Here is my code, which is really simple…
import ray
ray.init()
@ray.remote
def f(x):
return x * x
futures = [f.remote(i) for i in range(4)]
print(ray.get(futures)) # [0, 1, 4, 9]
I tried to run python test.py
on the allocated node but it failed… Can anyone kindly help?
It just stuck at:
2025-01-26 02:10:34,453 INFO worker.py:1841 -- Started a local Ray instance.
E0126 02:10:37.663225099 1169908 thd.cc:157] pthread_create failed: Resource temporarily unavailable
Thanks for any help in advance!
Hi there!
It seems like you might be running into some resource allocation issues in Slurm. Here’s a few things you might wanna try out.
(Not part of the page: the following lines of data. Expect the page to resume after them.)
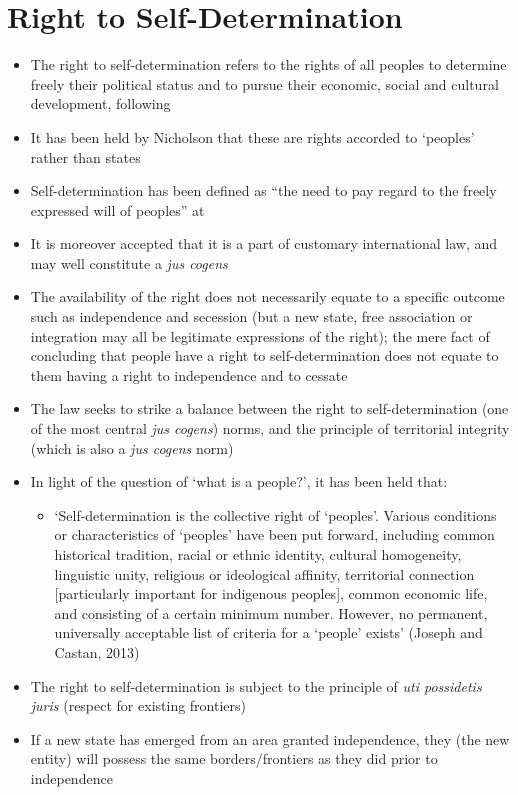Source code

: \section{Right to Self-Determination}
\begin{itemize}
    \item The right to self-determination refers to the rights of all peoples to determine freely their political status and to pursue their economic, social and cultural development, following 
    \item It has been held by Nicholson that these are rights accorded to `peoples' rather than states
    \item Self-determination has been defined as ``the need to pay regard to the freely expressed will of peoples'' at 
    \item It is moreover accepted that it is a part of customary international law, and may well constitute a \textit{jus cogens}
    \item The availability of the right does not necessarily equate to a specific outcome such as independence and secession (but a new state, free association or integration may all be legitimate expressions of the right); the mere fact of concluding that people have a right to self-determination does not equate to them having a right to independence and to cessate
    \item The law seeks to strike a balance between the right to self-determination (one of the most central \textit{jus cogens}) norms, and the principle of territorial integrity (which is also a \textit{jus cogens} norm)
    \item In light of the question of `what is a people?', it has been held that:
    \begin{itemize}
        \item `Self-determination is the collective right of `peoples'. Various conditions or characteristics of `peoples' have been put forward, including common historical tradition, racial or ethnic identity, cultural homogeneity, linguistic unity, religious or ideological affinity, territorial connection [particularly important for indigenous peoples], common economic life, and consisting of a certain minimum number. However, no permanent, universally acceptable list of criteria for a `people' exists' (Joseph and Castan, 2013)
    \end{itemize}
    \item The right to self-determination is subject to the principle of \textit{uti possidetis juris} (respect for existing frontiers)
    \item If a new state has emerged from an area granted independence, they (the new entity) will possess the same borders/frontiers as they did prior to independence
\end{itemize}

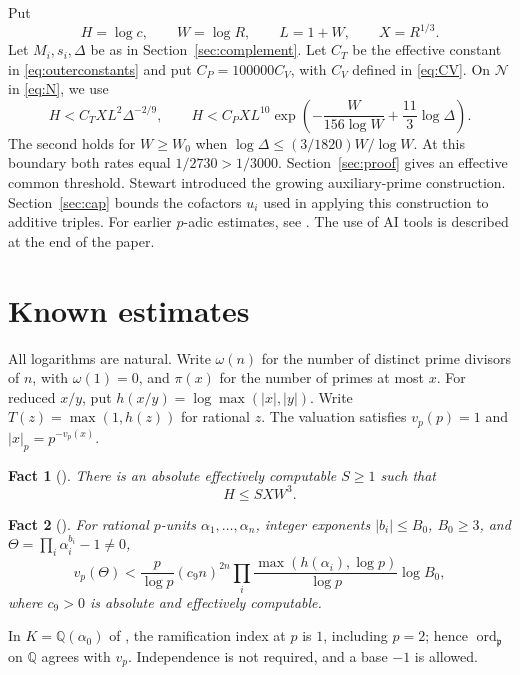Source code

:\documentclass{amsart}
\newtheorem{fact}{Fact}
\theoremstyle{remark}
\newcommand{\Q}{\mathbb Q}
\numberwithin{equation}{section}
\begin{document}
Put
\begin{equation}\label{eq:notation}
H=\log c,\qquad W=\log R,\qquad L=1+W,\qquad X=R^{1/3}.
\end{equation}
Let $M_i,s_i,\Delta$ be as in Section~\ref{sec:complement}.
Let $C_T$ be the effective constant in \eqref{eq:outerconstants} and put
$C_P=100000C_V$, with $C_V$ defined in \eqref{eq:CV}.
On $\mathcal N$ in \eqref{eq:N}, we use
\begin{equation}\label{eq:skeleton}
H<C_T XL^2\Delta^{-2/9},\qquad
H<C_P XL^{10}\exp\!\left(-\frac{W}{156\log W}
                         +\frac{11}3\log\Delta\right).
\end{equation}
The second holds for $W\ge W_0$ when $\log\Delta\le(3/1820)W/\log W$.
At this boundary both rates equal $1/2730>1/3000$.
Section~\ref{sec:proof} gives an effective common threshold.
Stewart \cite[Section~4, (4.13)--(4.14)]{Stewart2013} introduced the
growing auxiliary-prime construction.
Section~\ref{sec:cap} bounds the cofactors $u_i$ used in applying this
construction to additive triples.
For earlier $p$-adic estimates, see \cite{Yu2007}.
The use of AI tools is described at the end of the paper.

\section{Known estimates}\label{sec:inputs}
All logarithms are natural.
Write $\omega(n)$ for the number of distinct prime divisors of $n$,
with $\omega(1)=0$, and $\pi(x)$ for the number of primes at most $x$.
For reduced $x/y$, put $h(x/y)=\log\max(|x|,|y|)$.
Write $T(z)=\max(1,h(z))$ for rational $z$.
The valuation satisfies $v_p(p)=1$ and $|x|_p=p^{-v_p(x)}$.

\begin{fact}[{\cite[Theorem~1, p.~170, (5)]{SY2001}}]\label{fact:global}
There is an absolute effectively computable $S\ge1$ such that
\begin{equation}\label{eq:global}
H\le S XW^3.
\end{equation}
\end{fact}

\begin{fact}[{\cite[Lemma~2, p.~173, and (10), p.~172]{SY2001}}]\label{fact:local}
For rational $p$-units $\alpha_1,\ldots,\alpha_n$, integer exponents
$|b_i|\le B_0$, $B_0\ge3$, and $\Theta=\prod_i\alpha_i^{b_i}-1\ne0$,
\begin{equation}\label{eq:local}
v_p(\Theta)<\frac p{\log p}(c_9n)^{2n}
 \prod_i\frac{\max(h(\alpha_i),\log p)}{\log p}\log B_0,
\end{equation}
where $c_9>0$ is absolute and effectively computable.
\end{fact}
In $K=\Q(\alpha_0)$ of \cite[Section~2, (10)]{SY2001}, the ramification
index at $p$ is $1$, including $p=2$; hence $\operatorname{ord}_{\mathfrak p}$
on $\Q$ agrees with $v_p$.
Independence is not required, and a base $-1$ is allowed.
\end{document}
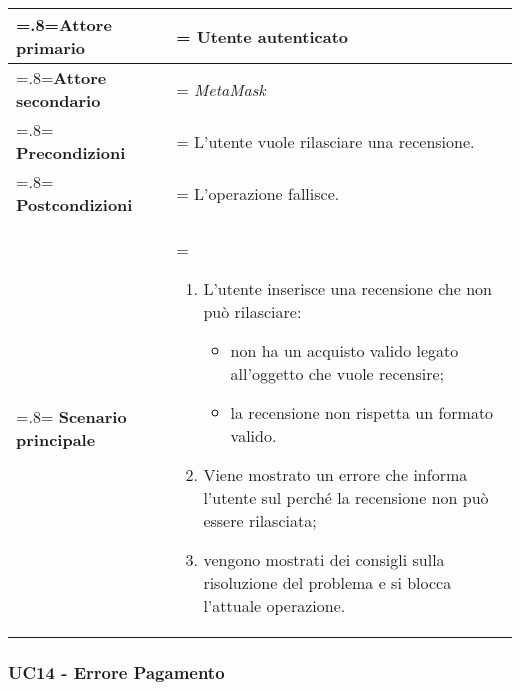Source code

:             \begin{center}
                \renewcommand{\arraystretch}{1.5}
                \renewcommand\tabularxcolumn[1]{m{#1}}
                \begin{tabularx}{0.9\textwidth} {
                    >{\hsize=.8\hsize\linewidth=\hsize}X
                    >{\hsize=1.2\hsize\linewidth=\hsize}X}
                    \hline
                    \textbf{Attore primario} & Utente autenticato \\
                    \hline
                    \textbf{Attore secondario} & \textit{MetaMask} \\
                    \hline
                    \textbf{Precondizioni} & L'utente vuole rilasciare una recensione. \\
                    \hline
                    \textbf{Postcondizioni} & L'operazione fallisce. \\
                    \hline
                    \textbf{Scenario principale} &
                        \begin{enumerate}
                            \item L'utente inserisce una recensione che non può rilasciare:
                            \begin{itemize}
                            \item non ha un acquisto valido legato all'oggetto che vuole recensire;
                            \item la recensione non rispetta un formato valido.
                            \end{itemize}
                            \item Viene mostrato un errore che informa l'utente sul perché la recensione non può
                            essere rilasciata;
                            \item vengono mostrati dei consigli sulla risoluzione del problema e si blocca
                            l'attuale operazione.
                        \end{enumerate} \\
                    \hline
                \end{tabularx}
            \end{center}

        \subsubsection{UC14 - Errore Pagamento}
        \label{UC14}

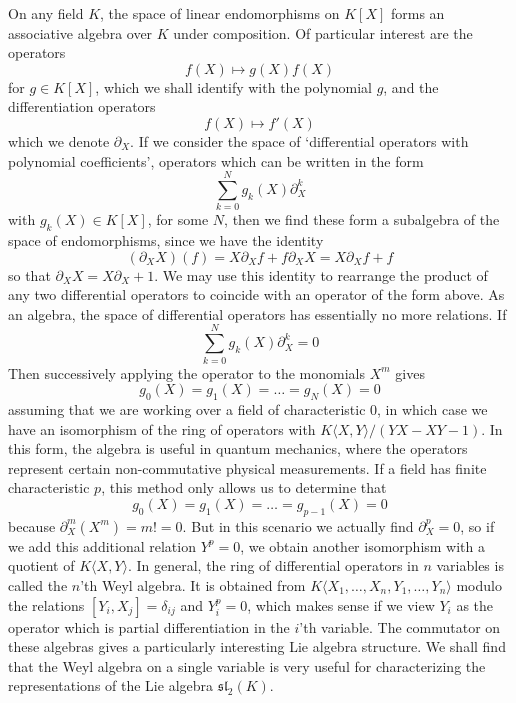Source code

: \begin{example}
    On any field $K$, the space of linear endomorphisms on $K[X]$ forms an associative algebra over $K$ under composition. Of particular interest are the operators
    \[ f(X) \mapsto g(X) f(X) \]
    for $g \in K[X]$, which we shall identify with the polynomial $g$, and the differentiation operators
    \[ f(X) \mapsto f'(X) \]
    which we denote $\partial_X$. If we consider the space of `differential operators with polynomial coefficients', operators which can be written in the form
    \[ \sum_{k = 0}^N g_k(X) \partial_X^k \]
    with $g_k(X) \in K[X]$, for some $N$, then we find these form a subalgebra of the space of endomorphisms, since we have the identity
    \[ (\partial_X X)(f) = X \partial_X f + f \partial_X X = X \partial_X f + f \]
    so that $\partial_X X = X \partial_X + 1$. We may use this identity to rearrange the product of any two differential operators to coincide with an operator of the form above. As an algebra, the space of differential operators has essentially no more relations. If
    \[ \sum_{k = 0}^N g_k(X) \partial_X^k = 0 \]
    Then successively applying the operator to the monomials $X^m$ gives
    \[ g_0(X) = g_1(X) = \dots = g_N(X) = 0 \]
    assuming that we are working over a field of characteristic 0, in which case we have an isomorphism of the ring of operators with $K \langle X, Y \rangle / (YX - XY - 1)$. In this form, the algebra is useful in quantum mechanics, where the operators represent certain non-commutative physical measurements. If a field has finite characteristic $p$,  this method only allows us to determine that
    \[ g_0(X) = g_1(X) = \dots = g_{p-1}(X) = 0 \]
    because $\partial_X^m(X^m) = m! = 0$. But in this scenario we actually find $\partial_X^p = 0$, so if we add this additional relation $Y^p = 0$, we obtain another isomorphism with a quotient of $K \langle X, Y \rangle$. In general, the ring of differential operators in $n$ variables is called the $n$'th Weyl algebra. It is obtained from $K\langle X_1, \dots, X_n, Y_1, \dots, Y_n \rangle$ modulo the relations $[Y_i, X_j] = \delta_{ij}$ and $Y_i^p = 0$, which makes sense if we view $Y_i$ as the operator which is partial differentiation in the $i$'th variable. The commutator on these algebras gives a particularly interesting Lie algebra structure. We shall find that the Weyl algebra on a single variable is very useful for characterizing the representations of the Lie algebra $\mathfrak{sl}_2(K)$.
\end{example}

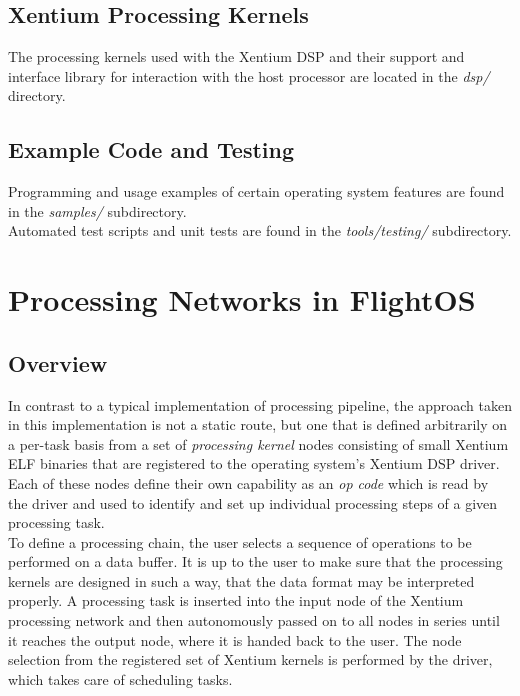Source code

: \section {Xentium Processing Kernels}

The processing kernels used with the Xentium DSP and their support and interface
library for interaction with the host processor are located in the \emph{dsp/}
directory.


\section {Example Code and Testing}

Programming and usage examples of certain operating system features are found in
the \emph{samples/} subdirectory. \\

\noindent
Automated test scripts and unit tests are found in the \emph{tools/testing/}
subdirectory.












\chapter{Processing Networks in FlightOS}

\section{Overview}

In contrast to a typical implementation of processing pipeline, the approach
taken in this implementation is not a static route, but one that is defined
arbitrarily on a per-task basis from a set of \emph{processing kernel} nodes
consisting of small \gls{Xentium} \gls{ELF} binaries that are registered to the
operating system's \gls{Xentium} \gls{DSP} driver. Each of these nodes define
their own capability as an \emph{op code} which is read by the driver and used
to identify and set up individual processing steps of a given processing task.
\\

\noindent
To define a processing chain, the user selects a sequence of operations to be
performed on a data buffer. It is up to the user to make sure that the
processing kernels are designed in such a way, that the data format may be
interpreted properly.
A processing task is inserted into the input node of the Xentium
processing network and then autonomously passed on to all nodes in series until
it reaches the output node, where it is handed back to the user. The node
selection from the registered set of \gls{Xentium} kernels is performed by the
driver, which takes care of scheduling tasks.
\\

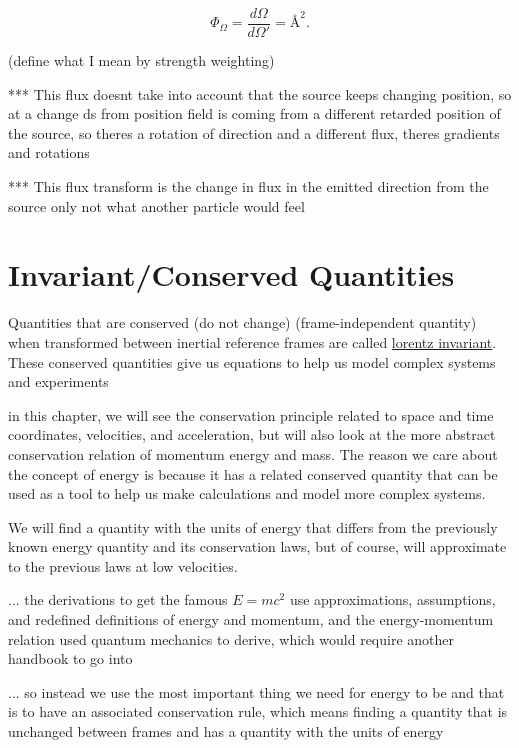 \begin{equation}
	\label{eq: aberrational wavefront weighting}
	\Phi_\Omega = \frac{d\Omega}{d\Omega'} = \text{\AA}^2.
\end{equation}

(define what I mean by strength weighting)

*** This flux doesnt take into account that the source keeps changing position, so at a change ds from position field is coming from a different retarded position of the source, so theres a rotation of direction and a different flux, theres gradients and rotations

*** This flux transform is the change in flux in the emitted direction from the source only not what another particle would feel

\chapter{Invariant/Conserved Quantities}

Quantities that are conserved (do not change) (frame-independent quantity) when transformed between inertial reference frames are called \hyperlink{def-lorentz-invariant}{lorentz invariant}. These conserved quantities give us equations to help us model complex systems and experiments

in this chapter, we will see the conservation principle related to space and time coordinates, velocities, and acceleration, but will also look at the more abstract conservation relation of momentum energy and mass. The reason we care about the concept of energy is because it has a related conserved quantity that can be used as a tool to help us make calculations and model more complex systems.

We will find a quantity with the units of energy that differs from the previously known energy quantity and its conservation laws, but of course, will approximate to the previous laws at low velocities.

... the derivations to get the famous $E=mc^2$ use approximations, assumptions, and redefined definitions of energy and momentum, and the energy-momentum relation used quantum mechanics to derive, which would require another handbook to go into

... so instead we use the most important thing we need for energy to be and that is to have an associated conservation rule, which means finding a quantity that is unchanged between frames and has a quantity with the units of energy

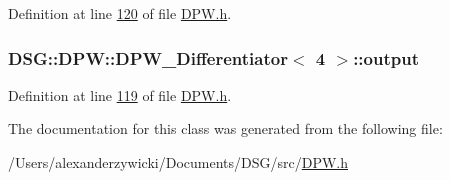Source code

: Definition at line \hyperlink{_d_p_w_8h_source_l00120}{120} of file \hyperlink{_d_p_w_8h_source}{D\+P\+W.\+h}.

\hypertarget{class_d_s_g_1_1_d_p_w_1_1_d_p_w___differentiator_3_014_01_4_a5fd7e2dc19c470cacb8e23942c1afdbb}{
\subsubsection[{output}]{ {\bf D\+S\+G\+::\+D\+P\+W\+::\+D\+P\+W\+\_\+\+Differentiator}$<$ 4 $>$\+::output\hspace{0.3cm}{\ttfamily [protected]}}}\label{class_d_s_g_1_1_d_p_w_1_1_d_p_w___differentiator_3_014_01_4_a5fd7e2dc19c470cacb8e23942c1afdbb}


Definition at line \hyperlink{_d_p_w_8h_source_l00119}{119} of file \hyperlink{_d_p_w_8h_source}{D\+P\+W.\+h}.



The documentation for this class was generated from the following file\+:\begin{DoxyCompactItemize}
\item 
/\+Users/alexanderzywicki/\+Documents/\+D\+S\+G/src/\hyperlink{_d_p_w_8h}{D\+P\+W.\+h}\end{DoxyCompactItemize}
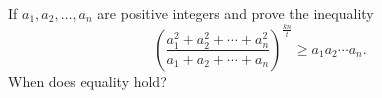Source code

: If $a_1, a_2, \ldots , a_n$ are positive integers and   prove the inequality
\[\left(\frac{a_1^2+a_2^2+\cdots+a_n^2}{a_1+a_2+\cdots+a_n}\right)^{\frac{kn}{t}} \geq a_1a_2\cdots a_n.\]
When does equality hold?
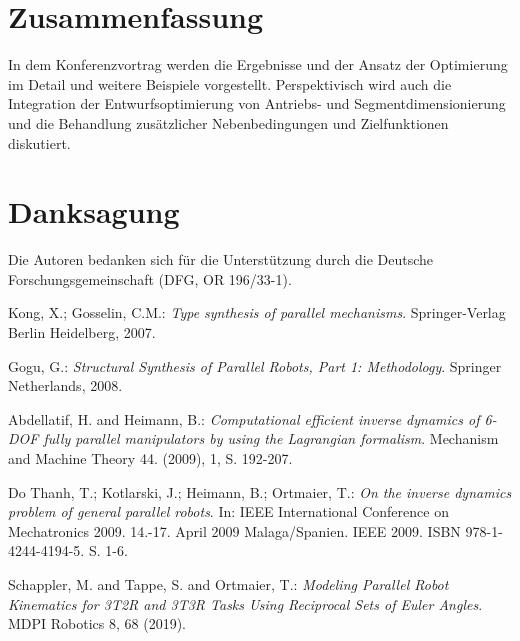 \documentclass[fleqn,a4paper,10pt]{article}
\begin{document}
\begin{multicols}{2}
\section{Zusammenfassung}

In dem Konferenzvortrag werden die Ergebnisse und der Ansatz der Optimierung im Detail und weitere Beispiele vorgestellt.
Perspektivisch wird auch die Integration der Entwurfsoptimierung von Antriebs- und Segmentdimensionierung und die Behandlung zusätzlicher Nebenbedingungen und Zielfunktionen diskutiert.


\section{Danksagung}

Die Autoren bedanken sich für die Unterstützung durch die Deutsche Forschungsgemeinschaft (DFG, OR 196/33-1).

\begin{thebibliography}{99}

Kong, X.; Gosselin, C.M.:
\newblock \textit{Type synthesis of parallel mechanisms}.
\newblock Springer-Verlag Berlin Heidelberg, 2007.

Gogu, G.:
\newblock \textit{Structural Synthesis of Parallel Robots, Part 1: Methodology}.
\newblock Springer Netherlands, 2008.

Abdellatif, H. and Heimann, B.:
\newblock \textit{Computational efficient inverse dynamics of 6-DOF fully parallel manipulators by using the Lagrangian formalism}.
\newblock Mechanism and Machine Theory 44. (2009), 1, S. 192-207.


Do Thanh, T.; Kotlarski, J.; Heimann, B.; Ortmaier, T.:
\newblock \textit{On the inverse dynamics problem of general parallel robots}.
\newblock In: IEEE International Conference on Mechatronics 2009. 14.-17. April 2009 Malaga/Spanien. IEEE 2009. ISBN 978-1-4244-4194-5. S. 1-6. 

Schappler, M. and Tappe, S. and Ortmaier, T.:
\newblock \textit{Modeling Parallel Robot Kinematics for 3T2R and 3T3R Tasks Using Reciprocal Sets of Euler Angles}.
\newblock MDPI Robotics 8, 68 (2019).

\end{thebibliography}


\clearpage  %


\end{multicols}
\end{document}

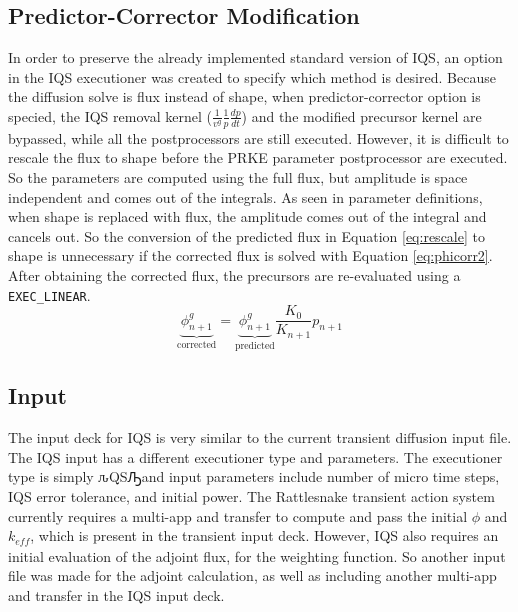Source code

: \documentclass[12pt]{scrartcl}
\newcommand{\keff}{k_\textit{eff}}
\newcommand{\be}{\begin{equation}}
\newcommand{\ee}{\end{equation}}
\begin{document}
\subsection{Predictor-Corrector Modification}
In order to preserve the already implemented standard version of IQS, an option in the IQS executioner was created to specify which method is desired.  Because the diffusion solve is flux instead of shape, when predictor-corrector option is specied, the IQS removal kernel ($\frac{1}{v^g}\frac{1}{p}\frac{dp}{dt}$) and the modified precursor kernel are bypassed, while all the postprocessors are still executed.  However, it is difficult to rescale the flux to shape before the PRKE parameter postprocessor are executed.  So the parameters are computed using the full flux, but amplitude is space independent and comes out of the integrals.  As seen in parameter definitions, when shape is replaced with flux, the amplitude comes out of the integral and cancels out.  So the conversion of the predicted flux in Equation \ref{eq:rescale} to shape is unnecessary if the corrected flux is solved with Equation \ref{eq:phicorr2}.  After obtaining the corrected flux, the precursors are re-evaluated using a \texttt{EXEC\_LINEAR}.
\be
\underbrace{\phi^g_{n+1}}_{\text{corrected}} = \underbrace{\phi^g_{n+1}}_{\text{predicted}} \frac{K_0}{K_{n+1}} p_{n+1}
\label{eq:phicorr2}
\ee

\subsection{Input}
The input deck for IQS is very similar to the current transient diffusion input file.  The IQS input has a different executioner type and parameters.  The executioner type is simply ԉQSԠand input parameters include number of micro time steps, IQS error tolerance, and initial power.  The Rattlesnake transient action system currently requires a multi-app and transfer to compute and pass the initial $\phi$ and $\keff$, which is present in the transient input deck.  However, IQS also requires an initial evaluation of the adjoint flux, for the weighting function.  So another input file was made for the adjoint calculation, as well as including another multi-app and transfer in the IQS input deck.
\end{document}
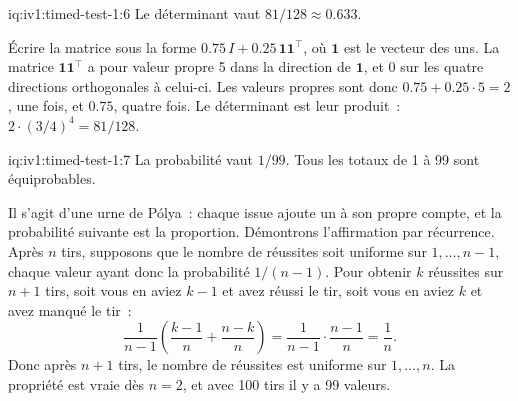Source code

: \begin{solution}{iq:iv1:timed-test-1:6}
Le déterminant vaut $81/128 \approx 0.633$.

Écrire la matrice sous la forme $0.75\,I + 0.25\,\mathbf{1}\mathbf{1}^\top$, où $\mathbf{1}$ est le vecteur des uns. La matrice $\mathbf{1}\mathbf{1}^\top$ a pour valeur propre 5 dans la direction de $\mathbf{1}$, et 0 sur les quatre directions orthogonales à celui-ci. Les valeurs propres sont donc $0.75 + 0.25 \cdot 5 = 2$, une fois, et $0.75$, quatre fois. Le déterminant est leur produit~: $2 \cdot (3/4)^4 = 81/128$.

\end{solution}

\begin{solution}{iq:iv1:timed-test-1:7}
La probabilité vaut $1/99$. Tous les totaux de 1 à 99 sont équiprobables.

Il s'agit d'une urne de Pólya~: chaque issue ajoute un à son propre compte, et la probabilité suivante est la proportion. Démontrons l'affirmation par récurrence. Après $n$ tirs, supposons que le nombre de réussites soit uniforme sur $1, \dots, n - 1$, chaque valeur ayant donc la probabilité $1/(n - 1)$. Pour obtenir $k$ réussites sur $n + 1$ tirs, soit vous en aviez $k - 1$ et avez réussi le tir, soit vous en aviez $k$ et avez manqué le tir~:
\[
\frac{1}{n - 1}\left(\frac{k - 1}{n} + \frac{n - k}{n}\right) = \frac{1}{n - 1}\cdot\frac{n - 1}{n} = \frac1n .
\]
Donc après $n + 1$ tirs, le nombre de réussites est uniforme sur $1, \dots, n$. La propriété est vraie dès $n = 2$, et avec 100 tirs il y a 99 valeurs.

\end{solution}

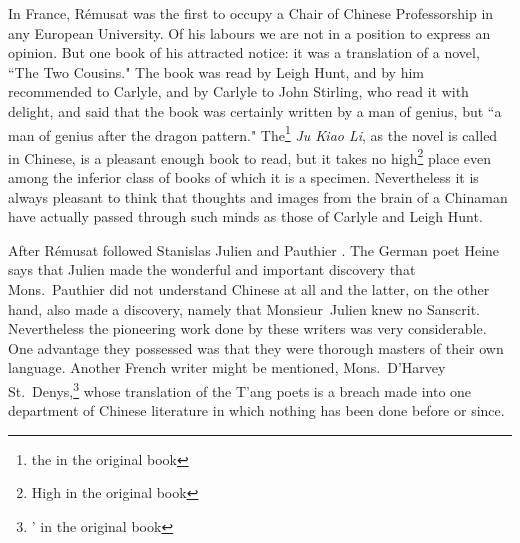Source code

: In France, R\'emusat  was the first to occupy a Chair of Chinese Professorship in any European University.
Of his labours we are not in a position to express an opinion.
But one book of his attracted notice: it was a translation of a novel, ``The Two Cousins."
The book was read by Leigh Hunt, and by him recommended to Carlyle, and by Carlyle to John Stirling, who read it with delight, and said that the book was certainly written by a man of genius, but ``a man of genius after the dragon pattern."
The\footnote{the in the original book} \emph{Ju Kiao Li}, as the novel is called in Chinese, is a pleasant enough book to read, but it takes no high\footnote{High in the original book} place even among the inferior class of books of which it is a specimen.
Nevertheless it is always pleasant to think that thoughts and images from the brain of a Chinaman have actually passed through such minds as those of Carlyle and Leigh Hunt.

After R\'emusat followed Stanislas Julien  and Pauthier .
The German poet Heine says that Julien made the wonderful and important discovery that Mons.~Pauthier  did not understand Chinese at all and the latter, on the other hand, also made a discovery, namely that Monsieur~Julien knew no Sanscrit. 
Nevertheless the pioneering work done by these writers was very considerable.
One advantage they possessed was that they were thorough masters of their own language.
Another French writer might be mentioned, Mons.~D'Harvey St.~Denys,\footnote{' in the original book}   whose translation of the T'ang poets is a breach made into one department of Chinese literature in which nothing has been done before or since.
- Set OMP_NUM_THREADS: If you are using libraries that utilize OpenMP (such as NumPy or SciPy), set the environment variable
OMP_NUM_THREADS=1
before running your script. This limits the number of threads used by these libraries. Read more about it here: Install RLlib for Development — Ray 2.41.0
- Increase Slurm Resources: Ensure that your Slurm job is requesting enough resources (CPUs, memory) to handle the workload. You might need to adjust your Slurm script to request more resources. What is the current resources you have in Slurm? (Here’s some docs you can read too: Debugging Memory Issues — Ray 2.41.0)
- Try running some of the Ray debugging tools, like
ray memory
or ray stack
to see if there’s any other errors running.
Just from what you described though my guess is that there might not be enough resources allocated so let me know what you find out after adjusting some settings!
Christina